Task to carry out - The reply should contain only the lines from the start of the records through the line with "de Qualidade da", reproduced verbatim and without pictures.

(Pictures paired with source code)
━━━━━━━━

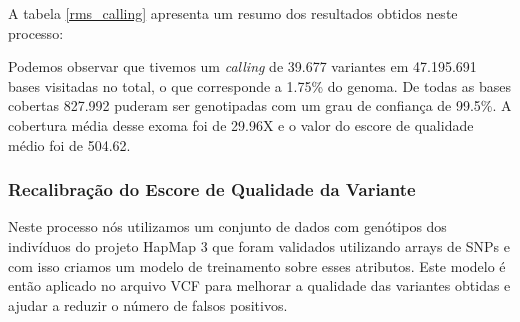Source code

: A tabela \ref{rms_calling} apresenta um resumo dos resultados obtidos neste processo:


Podemos observar que tivemos um \textit{calling} de 39.677 variantes em 47.195.691 bases visitadas no total, o que corresponde a 1.75\% do genoma. De todas as bases cobertas 827.992 puderam ser genotipadas com um grau de confiança de 99.5\%. A cobertura média desse exoma foi de 29.96X e o valor do escore de qualidade médio foi de 504.62.

\subsubsection{Recalibração do Escore de Qualidade da Variante}

Neste processo nós utilizamos um conjunto de dados com genótipos dos indivíduos do projeto HapMap 3 que foram validados utilizando arrays de SNPs e com isso criamos um modelo de treinamento sobre esses atributos. Este modelo é então aplicado no arquivo VCF para melhorar a qualidade das variantes obtidas e ajudar a reduzir o número de falsos positivos.

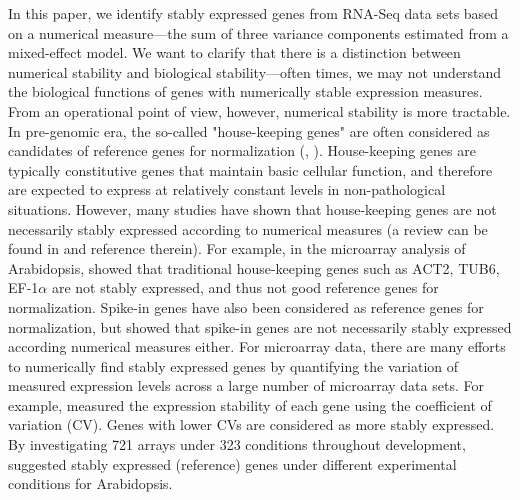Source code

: \documentclass[11pt, a4paper]{article}
\begin{document}
In this paper, we identify stably expressed genes from RNA-Seq data sets based
on a numerical measure---the sum of three variance components estimated from a
mixed-effect model.  We want to clarify that there is a distinction between
numerical stability and biological stability---often times, we may not
understand the biological functions of genes with numerically stable
expression measures.  From an operational point of view, however, numerical
stability is more tractable. In pre-genomic era, the so-called "house-keeping
genes" are often considered as candidates of reference genes for
normalization (\cite{bustin2002quantification},
\cite{andersen2004normalization}). House-keeping
genes are typically constitutive genes that
maintain basic cellular function, and therefore are expected to express at
relatively constant levels in non-pathological situations.  However, many
studies have shown that house-keeping
genes are not necessarily stably expressed according to
numerical measures (a review can be found in \cite{huggett2005real} and
reference therein).  For example, in the microarray analysis of Arabidopsis, \cite{czechowski2005genome}
showed that traditional house-keeping
genes such as ACT2, TUB6, EF-1$\alpha$ are not stably
expressed, and thus not good reference genes for normalization.  Spike-in
genes have also been considered as reference genes for normalization, but
\cite{risso2014nat} showed that spike-in genes are not necessarily stably
expressed according numerical measures either.  
For microarray data, there are many efforts to numerically find stably
expressed genes by quantifying the variation of measured expression levels
across a large number of microarray data sets.  For example,
\cite{czechowski2005genome} measured the expression stability of each gene
using the coefficient of variation (CV). Genes with lower CVs are considered
as more stably expressed.  By investigating 721 arrays under 323 conditions
throughout development, \cite{czechowski2005genome} suggested stably expressed
(reference) genes under different experimental conditions for Arabidopsis.
\end{document}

━━━━━━━━

Solution to the problem -
Source code

: A tabela \ref{rms_calling} apresenta um resumo dos resultados obtidos neste processo:


Podemos observar que tivemos um \textit{calling} de 39.677 variantes em 47.195.691 bases visitadas no total, o que corresponde a 1.75\% do genoma. De todas as bases cobertas 827.992 puderam ser genotipadas com um grau de confiança de 99.5\%. A cobertura média desse exoma foi de 29.96X e o valor do escore de qualidade médio foi de 504.62.

\subsubsection{Recalibração do Escore de Qualidade da Variante}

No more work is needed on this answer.